Personalmente ho commentato così:
In tanti anni di accounting ho imparato a non “giudicare” la creatività, ma ad “esprimere dei pareri”. Per farlo, ovviamente, occorrerebbe avere per le mani il briefing e il de-briefing e quindi, poter constatare, quali sono gli obiettivi di comunicazione che i creativi hanno seguito. In mancanza proverò a fare un ragionamento al contrario, partendo dal risultato. Posso presumere, ad esempio, che sia stato innanzitutto chiesto ai creativi di utilizzare un segno grafico “pulito” – per distinguerci nel marasma di segni grafici europei. Non sono certo più gradevoli i loghi della Grecia, della Spagna o anche della Francia, alla quale si deve tuttavia riconoscere un certo savoir faire rispetto al payoff, Maison de la France, che rievoca la storia degli atelier e delle mannequin, ma anche dello champagne e quindi di canali francesi noti e apprezzati in tutto il mondo. Ciò che, a mio avviso, manca in questo logo sono proprio la storia e un canale immediatamente riconoscibile e riconducibile all’Italia. Avrebbe potuto essere quello della moda, ma anche – perché no? – quello del gusto, o della rilassatezza tipica italiana (così compiendo quel miracolo che noi account chiediamo sempre, vale a dire trasformare un minus in un plus).
Senza esprimere giudizi sulla creatività (a chi lo fa con tanta irruente facilità vorrei chiedere di provare a proporre un logo alternativo, perché – come dico ai miei collaboratori e stagisti – mai dire non va bene se non si ha già il meglio in tasca, mai dire brutto se non si ha già il bello in mano), penso di poter affermare con una certa dimestichezza, almeno tre cose:
Uno: si è percorsa la strada più semplice, veloce e ahimè più banale per esprimere il concetto di italianità: il tricolore. Scontato, come lo sarebbe un logo che riportasse l’immagine di un piatto di spaghetti rossi, bianchi e verdi.
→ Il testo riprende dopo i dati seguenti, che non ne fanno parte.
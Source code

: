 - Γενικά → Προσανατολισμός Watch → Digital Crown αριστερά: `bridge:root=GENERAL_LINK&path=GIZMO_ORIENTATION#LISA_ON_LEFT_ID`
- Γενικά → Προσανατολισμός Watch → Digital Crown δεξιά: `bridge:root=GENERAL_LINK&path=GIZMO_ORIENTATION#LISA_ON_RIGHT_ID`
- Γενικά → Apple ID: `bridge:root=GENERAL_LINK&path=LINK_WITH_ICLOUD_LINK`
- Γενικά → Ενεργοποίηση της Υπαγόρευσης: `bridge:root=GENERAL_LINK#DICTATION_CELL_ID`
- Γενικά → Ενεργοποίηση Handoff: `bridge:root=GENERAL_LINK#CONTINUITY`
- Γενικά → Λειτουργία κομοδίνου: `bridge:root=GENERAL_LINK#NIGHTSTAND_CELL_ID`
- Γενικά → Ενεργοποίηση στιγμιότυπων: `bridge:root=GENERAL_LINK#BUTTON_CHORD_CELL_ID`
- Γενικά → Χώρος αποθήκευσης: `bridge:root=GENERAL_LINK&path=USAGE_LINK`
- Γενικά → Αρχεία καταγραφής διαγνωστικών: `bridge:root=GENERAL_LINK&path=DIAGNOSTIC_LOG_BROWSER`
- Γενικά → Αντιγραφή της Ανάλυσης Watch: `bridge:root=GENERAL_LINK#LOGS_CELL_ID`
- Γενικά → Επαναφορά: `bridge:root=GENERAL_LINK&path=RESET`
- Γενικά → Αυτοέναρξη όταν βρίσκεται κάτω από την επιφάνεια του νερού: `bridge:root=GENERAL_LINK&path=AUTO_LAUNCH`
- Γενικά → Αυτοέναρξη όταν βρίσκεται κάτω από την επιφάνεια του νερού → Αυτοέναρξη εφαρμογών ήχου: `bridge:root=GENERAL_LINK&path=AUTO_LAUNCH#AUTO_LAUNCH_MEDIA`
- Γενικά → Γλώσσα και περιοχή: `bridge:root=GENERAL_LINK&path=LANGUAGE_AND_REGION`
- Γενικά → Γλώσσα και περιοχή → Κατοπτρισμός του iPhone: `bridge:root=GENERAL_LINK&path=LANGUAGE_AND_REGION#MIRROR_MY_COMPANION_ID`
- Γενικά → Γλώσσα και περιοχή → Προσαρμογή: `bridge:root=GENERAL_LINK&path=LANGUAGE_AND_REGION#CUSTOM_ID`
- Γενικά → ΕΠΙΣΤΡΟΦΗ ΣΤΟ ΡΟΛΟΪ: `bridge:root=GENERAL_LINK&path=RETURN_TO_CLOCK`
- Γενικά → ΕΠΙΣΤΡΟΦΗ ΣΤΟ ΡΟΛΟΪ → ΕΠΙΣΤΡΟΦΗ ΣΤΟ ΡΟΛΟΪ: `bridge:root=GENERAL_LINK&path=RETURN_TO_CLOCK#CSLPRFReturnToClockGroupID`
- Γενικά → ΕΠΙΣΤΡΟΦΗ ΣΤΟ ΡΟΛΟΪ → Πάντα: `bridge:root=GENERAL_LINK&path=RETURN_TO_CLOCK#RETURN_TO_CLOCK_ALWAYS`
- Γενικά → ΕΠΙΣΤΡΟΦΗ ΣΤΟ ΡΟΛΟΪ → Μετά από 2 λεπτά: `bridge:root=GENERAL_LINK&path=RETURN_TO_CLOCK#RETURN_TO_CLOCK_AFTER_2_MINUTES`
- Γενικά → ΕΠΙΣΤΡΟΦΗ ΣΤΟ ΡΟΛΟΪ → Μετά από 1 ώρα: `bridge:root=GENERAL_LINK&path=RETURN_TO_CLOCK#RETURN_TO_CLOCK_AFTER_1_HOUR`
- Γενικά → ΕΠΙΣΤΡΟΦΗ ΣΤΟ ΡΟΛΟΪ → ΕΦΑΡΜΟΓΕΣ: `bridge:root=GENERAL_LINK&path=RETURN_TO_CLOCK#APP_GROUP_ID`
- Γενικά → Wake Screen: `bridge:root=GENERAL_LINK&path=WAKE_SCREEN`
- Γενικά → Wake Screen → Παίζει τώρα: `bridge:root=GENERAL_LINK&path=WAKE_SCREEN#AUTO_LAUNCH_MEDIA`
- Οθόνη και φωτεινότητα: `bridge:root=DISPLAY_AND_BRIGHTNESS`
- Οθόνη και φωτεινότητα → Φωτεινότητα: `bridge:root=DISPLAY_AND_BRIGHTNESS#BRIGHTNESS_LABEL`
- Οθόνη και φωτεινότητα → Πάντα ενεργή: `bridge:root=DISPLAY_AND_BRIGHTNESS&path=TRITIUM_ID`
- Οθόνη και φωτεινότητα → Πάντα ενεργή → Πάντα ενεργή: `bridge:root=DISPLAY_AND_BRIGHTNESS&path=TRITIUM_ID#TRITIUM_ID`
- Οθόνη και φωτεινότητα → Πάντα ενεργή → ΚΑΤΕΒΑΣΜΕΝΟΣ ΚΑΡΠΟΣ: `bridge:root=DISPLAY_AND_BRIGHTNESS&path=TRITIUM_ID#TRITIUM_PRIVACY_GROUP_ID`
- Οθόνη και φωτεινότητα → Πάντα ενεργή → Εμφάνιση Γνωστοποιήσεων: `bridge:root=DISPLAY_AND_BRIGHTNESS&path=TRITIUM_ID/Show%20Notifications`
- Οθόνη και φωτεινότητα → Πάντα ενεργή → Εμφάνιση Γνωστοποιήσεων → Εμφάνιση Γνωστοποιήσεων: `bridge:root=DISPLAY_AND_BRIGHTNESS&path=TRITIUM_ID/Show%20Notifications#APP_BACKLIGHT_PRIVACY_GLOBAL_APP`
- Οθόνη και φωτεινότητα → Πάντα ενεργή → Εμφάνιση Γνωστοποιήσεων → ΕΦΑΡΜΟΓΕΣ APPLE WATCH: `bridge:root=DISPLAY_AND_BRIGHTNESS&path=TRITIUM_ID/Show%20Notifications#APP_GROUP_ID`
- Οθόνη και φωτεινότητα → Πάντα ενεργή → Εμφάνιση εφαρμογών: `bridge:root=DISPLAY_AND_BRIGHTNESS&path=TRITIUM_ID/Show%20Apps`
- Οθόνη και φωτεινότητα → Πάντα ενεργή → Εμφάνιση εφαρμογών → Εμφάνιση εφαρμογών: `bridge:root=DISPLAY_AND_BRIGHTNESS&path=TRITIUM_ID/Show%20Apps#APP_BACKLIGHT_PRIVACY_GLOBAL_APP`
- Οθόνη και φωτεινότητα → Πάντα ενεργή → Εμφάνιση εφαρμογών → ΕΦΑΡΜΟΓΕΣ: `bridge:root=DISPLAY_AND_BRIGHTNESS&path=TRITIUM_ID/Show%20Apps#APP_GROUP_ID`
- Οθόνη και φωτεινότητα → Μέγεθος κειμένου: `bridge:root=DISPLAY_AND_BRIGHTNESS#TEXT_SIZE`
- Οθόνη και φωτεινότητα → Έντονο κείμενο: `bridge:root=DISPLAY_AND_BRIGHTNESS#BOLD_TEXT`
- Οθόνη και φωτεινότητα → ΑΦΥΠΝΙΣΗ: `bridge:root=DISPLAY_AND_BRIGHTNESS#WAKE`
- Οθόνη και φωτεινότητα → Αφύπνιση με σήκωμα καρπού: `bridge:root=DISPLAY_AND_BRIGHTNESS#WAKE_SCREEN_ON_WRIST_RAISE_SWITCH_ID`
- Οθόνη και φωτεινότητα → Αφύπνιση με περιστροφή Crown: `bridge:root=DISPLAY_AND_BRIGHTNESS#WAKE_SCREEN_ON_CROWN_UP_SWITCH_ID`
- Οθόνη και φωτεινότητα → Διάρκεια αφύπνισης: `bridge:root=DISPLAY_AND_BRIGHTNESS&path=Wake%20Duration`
Due: non si è tenuto conto della declinabilità del logo. Non ho bisogno di fare un test con photoshop per capire che non funziona su sfondo colorato perché si determina uno sgradevole affollamento cromatico. Non per nulla nella presentazione il logo è declinato esclusivamente su sfondo bianco. Né occorre un test per capire che non funziona per nulla in negativo, come sempre accade quando si punta sul colore piuttosto che sull’icona.
Tre: non funziona senza il payoff perché non vi è riconoscibilità dell’Italia che, convenzionalmente, nella rappresentazione grafica è uno stivale. Ma qui per vedere lo stivale occorre fare uno sforzo enorme. E sullo stesso payoff: L’Italia lascia il segno, c’è senz’altro da dire che probabilmente il concept di partenza era “la firma”, intesa non solo come brand/moda ma anche come ricordo (bel Paese=bel ricordo). Però - e mi fa specie che il copy non ne abbia tenuto conto – nell’immaginario collettivo “lasciare il segno” è spesso collegabile a una percezione negativa.
Naturalmente, logo e pay off, sono solo il primo passo: ogni Paese che si rispetti ha il suo website. Poteva essere da meno il Bel Paese? Naaaaa, e infatti si spendono quarantanovemilioni di euro per questo sito qua. La mia amica Jane, che l’inglese lo mastica giusto un po’, fece notare gravi incoerenze nella traduzione e lanciò un blogconcorso per la caccia all’errore.